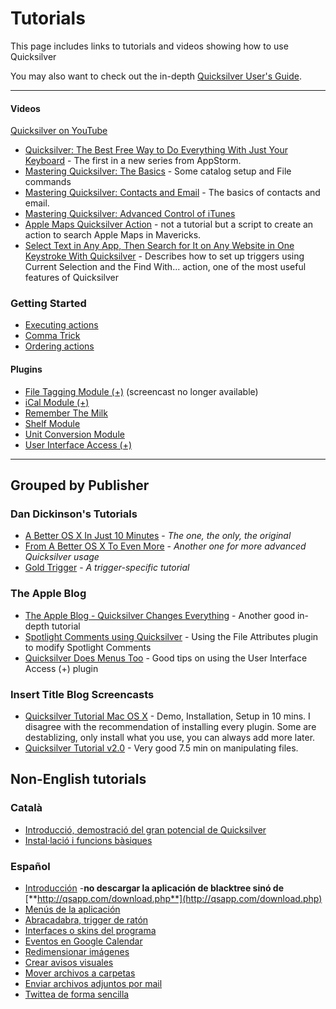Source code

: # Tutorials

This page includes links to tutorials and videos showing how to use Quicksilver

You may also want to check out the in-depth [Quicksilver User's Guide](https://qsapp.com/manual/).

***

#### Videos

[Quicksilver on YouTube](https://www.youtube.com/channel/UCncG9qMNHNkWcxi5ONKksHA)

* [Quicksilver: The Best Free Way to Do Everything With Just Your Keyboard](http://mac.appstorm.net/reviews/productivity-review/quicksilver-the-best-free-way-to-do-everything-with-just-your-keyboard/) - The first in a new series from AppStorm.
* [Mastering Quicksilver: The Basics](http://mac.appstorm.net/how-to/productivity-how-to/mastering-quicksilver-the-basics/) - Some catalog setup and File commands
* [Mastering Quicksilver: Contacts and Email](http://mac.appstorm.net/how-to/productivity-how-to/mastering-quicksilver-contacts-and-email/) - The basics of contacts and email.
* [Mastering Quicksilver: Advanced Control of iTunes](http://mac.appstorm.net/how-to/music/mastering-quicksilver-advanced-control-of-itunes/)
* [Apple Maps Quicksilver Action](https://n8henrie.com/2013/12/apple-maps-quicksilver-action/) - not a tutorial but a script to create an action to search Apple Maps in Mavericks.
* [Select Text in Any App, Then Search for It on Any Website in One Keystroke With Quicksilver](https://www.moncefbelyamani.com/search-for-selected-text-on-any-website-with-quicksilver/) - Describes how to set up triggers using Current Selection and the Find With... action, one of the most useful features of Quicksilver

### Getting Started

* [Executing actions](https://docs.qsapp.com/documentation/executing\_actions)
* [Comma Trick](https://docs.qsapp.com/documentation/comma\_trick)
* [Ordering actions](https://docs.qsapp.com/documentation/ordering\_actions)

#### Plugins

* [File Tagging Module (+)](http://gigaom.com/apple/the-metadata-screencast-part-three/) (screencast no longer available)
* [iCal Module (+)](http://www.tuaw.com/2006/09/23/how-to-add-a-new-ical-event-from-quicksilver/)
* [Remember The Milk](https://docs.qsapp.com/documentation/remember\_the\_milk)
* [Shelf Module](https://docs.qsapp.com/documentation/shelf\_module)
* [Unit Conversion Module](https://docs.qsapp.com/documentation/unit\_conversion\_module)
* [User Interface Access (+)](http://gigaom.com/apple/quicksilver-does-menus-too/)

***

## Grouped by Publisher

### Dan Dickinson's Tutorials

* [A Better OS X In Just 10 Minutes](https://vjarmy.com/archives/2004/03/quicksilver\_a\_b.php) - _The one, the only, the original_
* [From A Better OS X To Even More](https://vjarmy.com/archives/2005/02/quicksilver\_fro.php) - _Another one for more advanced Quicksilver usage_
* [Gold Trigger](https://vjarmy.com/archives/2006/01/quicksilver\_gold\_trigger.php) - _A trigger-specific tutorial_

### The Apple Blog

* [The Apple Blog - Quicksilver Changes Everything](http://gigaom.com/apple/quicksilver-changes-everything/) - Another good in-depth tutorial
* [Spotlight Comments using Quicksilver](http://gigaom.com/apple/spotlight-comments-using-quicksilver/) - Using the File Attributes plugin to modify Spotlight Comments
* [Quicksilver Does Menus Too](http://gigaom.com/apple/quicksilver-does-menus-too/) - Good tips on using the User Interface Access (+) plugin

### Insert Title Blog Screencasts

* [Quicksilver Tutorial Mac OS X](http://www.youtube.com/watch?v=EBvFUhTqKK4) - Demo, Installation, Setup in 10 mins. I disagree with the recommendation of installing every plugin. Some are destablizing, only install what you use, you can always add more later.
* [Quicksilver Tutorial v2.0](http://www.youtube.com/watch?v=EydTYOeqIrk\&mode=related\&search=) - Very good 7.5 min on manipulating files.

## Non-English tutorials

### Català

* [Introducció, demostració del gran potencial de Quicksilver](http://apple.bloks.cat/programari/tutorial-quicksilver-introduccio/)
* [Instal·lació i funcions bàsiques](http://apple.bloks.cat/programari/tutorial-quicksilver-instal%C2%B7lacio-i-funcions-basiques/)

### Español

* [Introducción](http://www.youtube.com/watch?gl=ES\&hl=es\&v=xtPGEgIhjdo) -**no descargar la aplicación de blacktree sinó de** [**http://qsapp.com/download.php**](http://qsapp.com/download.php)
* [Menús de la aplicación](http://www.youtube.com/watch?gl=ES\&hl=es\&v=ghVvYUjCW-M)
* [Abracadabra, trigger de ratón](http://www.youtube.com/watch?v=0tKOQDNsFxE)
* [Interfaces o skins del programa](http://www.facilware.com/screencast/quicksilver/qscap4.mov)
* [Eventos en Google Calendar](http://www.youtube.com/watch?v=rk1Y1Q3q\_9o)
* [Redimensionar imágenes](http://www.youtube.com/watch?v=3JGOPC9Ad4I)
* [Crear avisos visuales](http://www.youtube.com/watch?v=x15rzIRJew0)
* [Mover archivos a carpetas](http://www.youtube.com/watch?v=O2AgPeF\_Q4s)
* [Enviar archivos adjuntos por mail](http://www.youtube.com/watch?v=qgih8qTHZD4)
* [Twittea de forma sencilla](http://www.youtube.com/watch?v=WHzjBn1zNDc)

__________

● Task brief
The response should repeat every entry above exactly and include none of the pictures.

● Response below
Source code

: # Tutorials

This page includes links to tutorials and videos showing how to use Quicksilver

You may also want to check out the in-depth [Quicksilver User's Guide](https://qsapp.com/manual/).

***

#### Videos

[Quicksilver on YouTube](https://www.youtube.com/channel/UCncG9qMNHNkWcxi5ONKksHA)

* [Quicksilver: The Best Free Way to Do Everything With Just Your Keyboard](http://mac.appstorm.net/reviews/productivity-review/quicksilver-the-best-free-way-to-do-everything-with-just-your-keyboard/) - The first in a new series from AppStorm.
* [Mastering Quicksilver: The Basics](http://mac.appstorm.net/how-to/productivity-how-to/mastering-quicksilver-the-basics/) - Some catalog setup and File commands
* [Mastering Quicksilver: Contacts and Email](http://mac.appstorm.net/how-to/productivity-how-to/mastering-quicksilver-contacts-and-email/) - The basics of contacts and email.
* [Mastering Quicksilver: Advanced Control of iTunes](http://mac.appstorm.net/how-to/music/mastering-quicksilver-advanced-control-of-itunes/)
* [Apple Maps Quicksilver Action](https://n8henrie.com/2013/12/apple-maps-quicksilver-action/) - not a tutorial but a script to create an action to search Apple Maps in Mavericks.
* [Select Text in Any App, Then Search for It on Any Website in One Keystroke With Quicksilver](https://www.moncefbelyamani.com/search-for-selected-text-on-any-website-with-quicksilver/) - Describes how to set up triggers using Current Selection and the Find With... action, one of the most useful features of Quicksilver

### Getting Started

* [Executing actions](https://docs.qsapp.com/documentation/executing\_actions)
* [Comma Trick](https://docs.qsapp.com/documentation/comma\_trick)
* [Ordering actions](https://docs.qsapp.com/documentation/ordering\_actions)

#### Plugins

* [File Tagging Module (+)](http://gigaom.com/apple/the-metadata-screencast-part-three/) (screencast no longer available)
* [iCal Module (+)](http://www.tuaw.com/2006/09/23/how-to-add-a-new-ical-event-from-quicksilver/)
* [Remember The Milk](https://docs.qsapp.com/documentation/remember\_the\_milk)
* [Shelf Module](https://docs.qsapp.com/documentation/shelf\_module)
* [Unit Conversion Module](https://docs.qsapp.com/documentation/unit\_conversion\_module)
* [User Interface Access (+)](http://gigaom.com/apple/quicksilver-does-menus-too/)

***

## Grouped by Publisher

### Dan Dickinson's Tutorials

* [A Better OS X In Just 10 Minutes](https://vjarmy.com/archives/2004/03/quicksilver\_a\_b.php) - _The one, the only, the original_
* [From A Better OS X To Even More](https://vjarmy.com/archives/2005/02/quicksilver\_fro.php) - _Another one for more advanced Quicksilver usage_
* [Gold Trigger](https://vjarmy.com/archives/2006/01/quicksilver\_gold\_trigger.php) - _A trigger-specific tutorial_

### The Apple Blog

* [The Apple Blog - Quicksilver Changes Everything](http://gigaom.com/apple/quicksilver-changes-everything/) - Another good in-depth tutorial
* [Spotlight Comments using Quicksilver](http://gigaom.com/apple/spotlight-comments-using-quicksilver/) - Using the File Attributes plugin to modify Spotlight Comments
* [Quicksilver Does Menus Too](http://gigaom.com/apple/quicksilver-does-menus-too/) - Good tips on using the User Interface Access (+) plugin

### Insert Title Blog Screencasts

* [Quicksilver Tutorial Mac OS X](http://www.youtube.com/watch?v=EBvFUhTqKK4) - Demo, Installation, Setup in 10 mins. I disagree with the recommendation of installing every plugin. Some are destablizing, only install what you use, you can always add more later.
* [Quicksilver Tutorial v2.0](http://www.youtube.com/watch?v=EydTYOeqIrk\&mode=related\&search=) - Very good 7.5 min on manipulating files.

## Non-English tutorials

### Català

* [Introducció, demostració del gran potencial de Quicksilver](http://apple.bloks.cat/programari/tutorial-quicksilver-introduccio/)
* [Instal·lació i funcions bàsiques](http://apple.bloks.cat/programari/tutorial-quicksilver-instal%C2%B7lacio-i-funcions-basiques/)

### Español

* [Introducción](http://www.youtube.com/watch?gl=ES\&hl=es\&v=xtPGEgIhjdo) -**no descargar la aplicación de blacktree sinó de** [**http://qsapp.com/download.php**](http://qsapp.com/download.php)
* [Menús de la aplicación](http://www.youtube.com/watch?gl=ES\&hl=es\&v=ghVvYUjCW-M)
* [Abracadabra, trigger de ratón](http://www.youtube.com/watch?v=0tKOQDNsFxE)
* [Interfaces o skins del programa](http://www.facilware.com/screencast/quicksilver/qscap4.mov)
* [Eventos en Google Calendar](http://www.youtube.com/watch?v=rk1Y1Q3q\_9o)
* [Redimensionar imágenes](http://www.youtube.com/watch?v=3JGOPC9Ad4I)
* [Crear avisos visuales](http://www.youtube.com/watch?v=x15rzIRJew0)
* [Mover archivos a carpetas](http://www.youtube.com/watch?v=O2AgPeF\_Q4s)
* [Enviar archivos adjuntos por mail](http://www.youtube.com/watch?v=qgih8qTHZD4)
* [Twittea de forma sencilla](http://www.youtube.com/watch?v=WHzjBn1zNDc)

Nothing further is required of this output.